2. Formation of salt: When an aromatic amine is treated with hydrochloric acid (HCl), it results in the formation of benzeneaminium chloride.

3. Acetylation: When an aromatic amine is treated with acetic anhydride, it reacts to form acetanilide.

4. Carbylamine Reaction: When aniline reacts with chloroform and potassium hydroxide, it produces carbylamine.

5. Oxidation: When aromatic amines are oxidized in the presence of nitric acid, nitrobenzene is produced.

6. Sulphonation: Sulfuric acid reacts with aniline to form anilinium hydrogen sulfate. Upon heating, it produces sulphanilic acid.

7. Halogenation: When aniline comes into contact with halogens such as bromine and chlorine, it undergoes a reaction that results in the formation of 2,4,6-tribromoaniline.

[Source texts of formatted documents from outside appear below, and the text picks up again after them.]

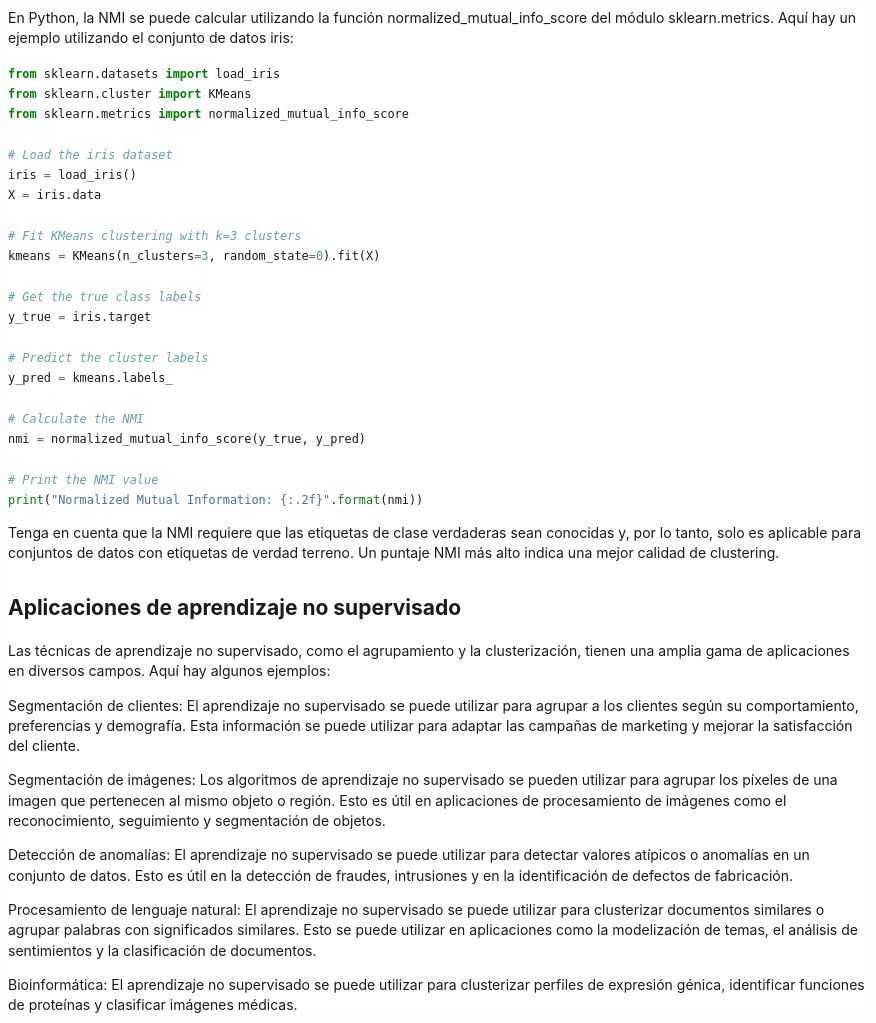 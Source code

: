En Python, la NMI se puede calcular utilizando la función normalized_mutual_info_score del módulo sklearn.metrics. Aquí hay un ejemplo utilizando el conjunto de datos iris:

```python
from sklearn.datasets import load_iris
from sklearn.cluster import KMeans
from sklearn.metrics import normalized_mutual_info_score

# Load the iris dataset
iris = load_iris()
X = iris.data

# Fit KMeans clustering with k=3 clusters
kmeans = KMeans(n_clusters=3, random_state=0).fit(X)

# Get the true class labels
y_true = iris.target

# Predict the cluster labels
y_pred = kmeans.labels_

# Calculate the NMI
nmi = normalized_mutual_info_score(y_true, y_pred)

# Print the NMI value
print("Normalized Mutual Information: {:.2f}".format(nmi))
```
Tenga en cuenta que la NMI requiere que las etiquetas de clase verdaderas sean conocidas y, por lo tanto, solo es aplicable para conjuntos de datos con etiquetas de verdad terreno. Un puntaje NMI más alto indica una mejor calidad de clustering.

## Aplicaciones de aprendizaje no supervisado 

Las técnicas de aprendizaje no supervisado, como el agrupamiento y la clusterización, tienen una amplia gama de aplicaciones en diversos campos. Aquí hay algunos ejemplos:

Segmentación de clientes: El aprendizaje no supervisado se puede utilizar para agrupar a los clientes según su comportamiento, preferencias y demografía. Esta información se puede utilizar para adaptar las campañas de marketing y mejorar la satisfacción del cliente.

Segmentación de imágenes: Los algoritmos de aprendizaje no supervisado se pueden utilizar para agrupar los píxeles de una imagen que pertenecen al mismo objeto o región. Esto es útil en aplicaciones de procesamiento de imágenes como el reconocimiento, seguimiento y segmentación de objetos.

Detección de anomalías: El aprendizaje no supervisado se puede utilizar para detectar valores atípicos o anomalías en un conjunto de datos. Esto es útil en la detección de fraudes, intrusiones y en la identificación de defectos de fabricación.

Procesamiento de lenguaje natural: El aprendizaje no supervisado se puede utilizar para clusterizar documentos similares o agrupar palabras con significados similares. Esto se puede utilizar en aplicaciones como la modelización de temas, el análisis de sentimientos y la clasificación de documentos.

Bioinformática: El aprendizaje no supervisado se puede utilizar para clusterizar perfiles de expresión génica, identificar funciones de proteínas y clasificar imágenes médicas.
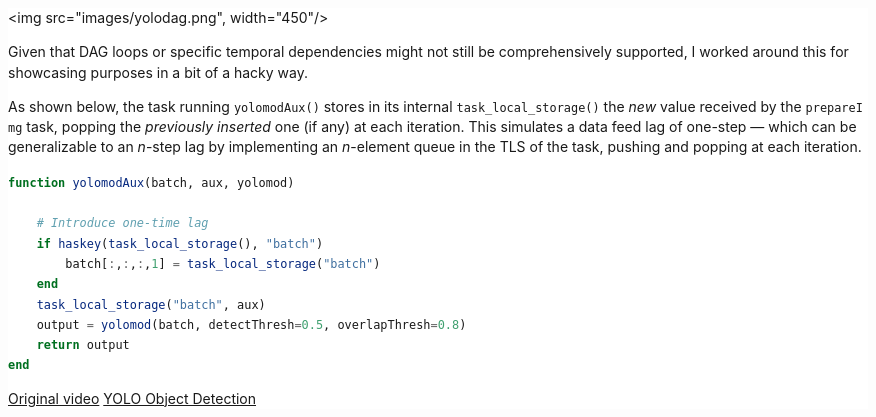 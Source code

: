   <img src="images/yolodag.png", width="450"/>
</p>

Given that DAG loops or specific temporal dependencies might not still be comprehensively supported, I worked around this for showcasing purposes in a bit of a hacky way.

As shown below, the task running `yolomodAux()` stores in its internal `task_local_storage()` the *new* value received by the `prepareImg` task, popping the *previously inserted* one (if any) at each iteration. This simulates a data feed lag of one-step — which can be generalizable to an $n$-step lag by implementing an $n$-element queue in the TLS of the task, pushing and popping at each iteration.

```Julia
function yolomodAux(batch, aux, yolomod)
    
    # Introduce one-time lag
    if haskey(task_local_storage(), "batch")
        batch[:,:,:,1] = task_local_storage("batch")
    end
    task_local_storage("batch", aux)
    output = yolomod(batch, detectThresh=0.5, overlapThresh=0.8)
    return output
end
```

[Original video](https://youtu.be/OaGZcJo-oPY)
[YOLO Object Detection](https://youtu.be/mZ0uAs-7OiA)

<p align="center">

8. Nitration: Nitration of aniline in a strongly acidic medium yields a mixture of o-nitroaniline, p-nitroaniline, and m-nitroaniline. Aniline’s -NH2 group, which has an ortho, para-directing effect, is present on the benzene ring.

Conclusion
Aromatic amines exhibit unique chemical properties due to the interaction between the amino group and the aromatic ring. Their reactivity is influenced by electron-donating and withdrawing effects, leading to various important reactions such as acetylation, oxidation, and electrophilic substitution. These compounds play a crucial role in the synthesis of dyes, pharmaceuticals, and polymers. Understanding their chemical behavior helps in optimizing their applications in different industries while ensuring safe handling due to their potential toxicity.